Circulating white blood cell count and measures of adipose tissue inflammation predict higher 24-h energy expenditure

Jianying He 1,, Duc Son Le 1, Xiaoyuan Xu 1, Michael Scalise 1, Anthony W Ferrante 1, Jonathan Krakoff 1
PMCID: PMC4793713  NIHMSID: NIHMS214084  PMID: 19934269

Abstract

Objective

Energy expenditure (EE) and measures of inflammation increase with adiposity, and this obesity-induced chronic and subclinical inflammation was extensively reported to be a cause of insulin resistance. However, whether subclinical inflammation has a role in increasing EE, which may be at the cost of developing insulin resistance, is not clear.

Methods

We investigated the association between circulating white blood cell count (WBC) in a population of Native Americans (n=243) with measurement of EE in a respiratory chamber, and in a subset of the same population (n=34), with gene expression measures of inflammation in subcutaneous abdominal adipose tissue (SAAT). All subjects were healthy on oral glucose tolerance test. Statistically, nonnormally distributed variables were logarithmically transformed before analyses to approximate normal distributions.

Results

WBC was associated with 24-h EE adjusted for age, sex, fat-free mass, and fat mass (r=0.13, P=0.04). In SAAT, tumor necrosis factor-α (TNF-α), shown as log10-transformed TNF-α (r=0.36, P=0.05), and plasminogen activator inhibitor-1 (PAI-1), shown as log10-transformed PAI-1 (lPAI-1; r=0.41, P=0.02), expressions were also positively correlated with adjusted 24-h EE. lPAI-1 was also correlated with adjusted sleep EE (r=0.34, P=0.07).

Conclusions

In conclusion, circulating markers of inflammation (WBC) and markers of inflammation within adipose tissue (TNF-α and PAI-1) are positively associated with EE, indicating a role of chronic subclinical inflammation in the regulation of metabolic rate.

Introduction

Measures of inflammation increase with increasing adiposity, and they have been implicated in the metabolic consequences of increasing adiposity (14). However, there is evidence that some mediators of inflammation may also serve to signal a brake on further weight gain. For instance, tumor necrosis factor-α (TNF-α) has been identified as causal in cancer-related cachexia (57). In addition, over-expression of the cytokine TNF-α in mice leads to worsening insulin action, but also to reduced adiposity (8). In humans, lower concentration of the anti-inflammatory adipocytokine, adiponectin, is associated with higher resting energy expenditure (EE) (9), and transgenic over-expression of adiponectin increases adiposity in leptin-deficient mice (10).
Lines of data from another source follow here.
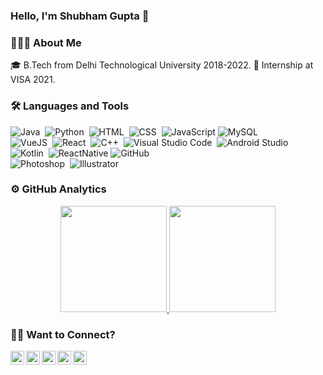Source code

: ### **Hello, I'm Shubham Gupta** 👋

### 👨🏻‍💻 About Me
🎓 B.Tech from Delhi Technological University 2018-2022.
🏢 Internship at VISA 2021.



### 🛠 Languages and Tools
![Java](https://img.shields.io/badge/-Java8-05122A?style=flat&logo=java&logoColor=007396)&nbsp;
![Python](https://img.shields.io/badge/-Python-05122A?style=flat&logo=python&logoColor=3776AB)&nbsp;
![HTML](https://img.shields.io/badge/-HTML-05122A?style=flat&logo=HTML5)&nbsp;
![CSS](https://img.shields.io/badge/-CSS-05122A?style=flat&logo=CSS3&logoColor=1572B6)&nbsp;
![JavaScript](https://img.shields.io/badge/-javascript-05122A?style=flat&logo=javascript)
![MySQL](https://img.shields.io/badge/-MySQL-05122A?style=flat&logo=mysql&logoColor=4479A1)\
![VueJS](https://img.shields.io/badge/-Vue-05122A?style=flat&logo=vue.js&logoColor=4FC08D)&nbsp;
![React](https://img.shields.io/badge/-React-05122A?style=flat&logo=React&logoColor=42A5F5)&nbsp;
![C++](https://img.shields.io/badge/-C++-05122A?style=flat&logo=C%2B%2B&logoColor=00599C)&nbsp;
![Visual Studio Code](https://img.shields.io/badge/-Visual%20Studio%20Code-05122A?style=flat&logo=visual-studio-code&logoColor=007ACC)&nbsp;
![Android Studio](https://img.shields.io/badge/-Android_Studio-05122A?style=flat&logo=android-studio&logoColor=a4c639)\
![Kotlin](https://img.shields.io/badge/-Kotlin-05122A?style=flat&logo=kotlin&logoColor=0095D5)&nbsp;
![ReactNative](https://img.shields.io/badge/-ReactNative-05122A?style=flat&logo=nativescript&logoColor=3655FF)
![GitHub](https://img.shields.io/badge/-GitHub-05122A?style=flat&logo=github)&nbsp;\
![Photoshop](https://img.shields.io/badge/-Photoshop-05122A?style=flat&logo=adobe-photoshop)&nbsp;
![Illustrator](https://img.shields.io/badge/-Illustrator-05122A?style=flat&logo=adobe-illustrator)&nbsp;


### ⚙️ GitHub Analytics
<p align="center">
<a href="https://github.com/shankygupta79">
  <img height="170em" src="https://github-readme-stats-eight-theta.vercel.app/api?username=shankygupta79&show_icons=true&theme=algolia&include_all_commits=true&count_private=true"/>
  <img height="170em" src="https://github-readme-stats-eight-theta.vercel.app/api/top-langs/?username=shankygupta79&layout=compact&langs_count=8&theme=algolia"/>
</a>
</p>

### 🤝🏻 Want to Connect?
<p align="center">
<a href="https://twitter.com/ShubhamGuptaYO">
  <img align="left" alt="Hemang's Twitter" width="22px" src="https://www.flaticon.com/svg/static/icons/svg/1409/1409937.svg" />
</a>
<a href="https://www.linkedin.com/in/shubham-gupta-8a8a5045/">
  <img align="left" alt="Hemang's LinkedIn" width="22px" src="https://www.flaticon.com/svg/static/icons/svg/1409/1409945.svg" />
</a>
<a href="https://github.com/shankygupta79">
  <img align="left" alt="Hemang's GitHub" width="22px" src="https://www.flaticon.com/svg/static/icons/svg/270/270798.svg" />
</a>
<a href="https://www.instagram.com/yoyo_shubhamg/">
  <img align="left" alt="Hemang's Instagram" width="22px" src="https://www.flaticon.com/svg/static/icons/svg/1409/1409946.svg" />
</a>
<a href="https://www.facebook.com/people/Shubham-Gupta/100008501911761/">
  <img align="left" alt="Hemang's Facebook" width="22px" src="https://www.flaticon.com/svg/static/icons/svg/1409/1409943.svg"  class="white" />
</a>
<!--
**shankygupta79/shankygupta79** is a ✨ _special_ ✨ repository because its `README.md` (this file) appears on your GitHub profile.

Here are some ideas to get you started:

- 🔭 I’m currently working on ...
- 🌱 I’m currently learning ...
- 👯 I’m looking to collaborate on ...
- 🤔 I’m looking for help with ...
- 💬 Ask me about ...
- 📫 How to reach me: ...
- 😄 Pronouns: ...
- ⚡ Fun fact: ...
-->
To further characterize the association of measures of inflammation with EE, we investigated the association of circulating white blood cell count (WBC), which is increased with adiposity and predicts diabetes (11), as a predictor of EE measured in a respiratory chamber in Pima Indians. In a subset of these individuals, we also obtained samples of adipose tissue, and therefore, examined the association of the expression of inflammatory markers from subcutaneous abdominal adipose tissue (SAAT) with EE.

Subjects and methods

Subjects

In an ongoing longitudinal study to identify risk factors for the development of type 2 diabetes and obesity, 243 and 34 (in a subset group) adult Pima Indians (at least three-fourth Pima or closely related Tohono O'odham Indians) participated. All the subjects reported that they were nonsmokers, not taking any medication, and were in good health, as determined by medical history, physical examination, and routine laboratory testing. Three days after admission and after a 12-h overnight fast, a 2-h 75-g oral glucose tolerance test was performed to identify and exclude subjects with diabetes. The 1999 World Health Organization criteria were used. For the study protocol, subjects were admitted to the Clinical Research Unit of the National Institute of Diabetes and Digestive and Kidney Diseases (NIDDK) in Phoenix, AZ, USA, for 8–15 days and were provided a standard weight-maintaining diet containing 50% of calories as carbohydrate, 30% as fat, and 20% as protein for at least 3 days before fat biopsy. The study was approved by the NIDDK Institutional Review Board and the Gila River Indian Community Tribal Council. Before participation, written informed consent was obtained.

Methods

WBC and dual-energy X-ray absorptiometry scan

Total WBC was measured after an overnight fast on the day of admission (between 0800 and 1000 h). WBC was measured in the central laboratory of Phoenix Indian Medical Center by an automated cell counter (Cell-DYN Sapphire; Abbott Diagnostics). Reliability coefficients, based on blind replicate control data, ranged from 0.96 to 1.00 (11). Body composition was assessed by dual-energy X-ray absorptiometry (DPX-l; Lunar, Madison, WI, USA).

Respiratory chamber

EE was measured in a respiratory chamber as described previously (12). Briefly, volunteers entered the chamber at 0745 h after an overnight fast and remained therein for 23 h. Meals were provided at 0800, 1130, and 1700 h, and an evening snack was provided at 2000 h. The rate of EE was measured continuously, calculated for each 15-min interval, and then averaged for the 24-h interval (24EE). Sleeping metabolic rate was defined as the average EE of all the 15-min periods between 2330 and 0500 h during which spontaneous physical activity (assessed by motion radar) was <1.5%.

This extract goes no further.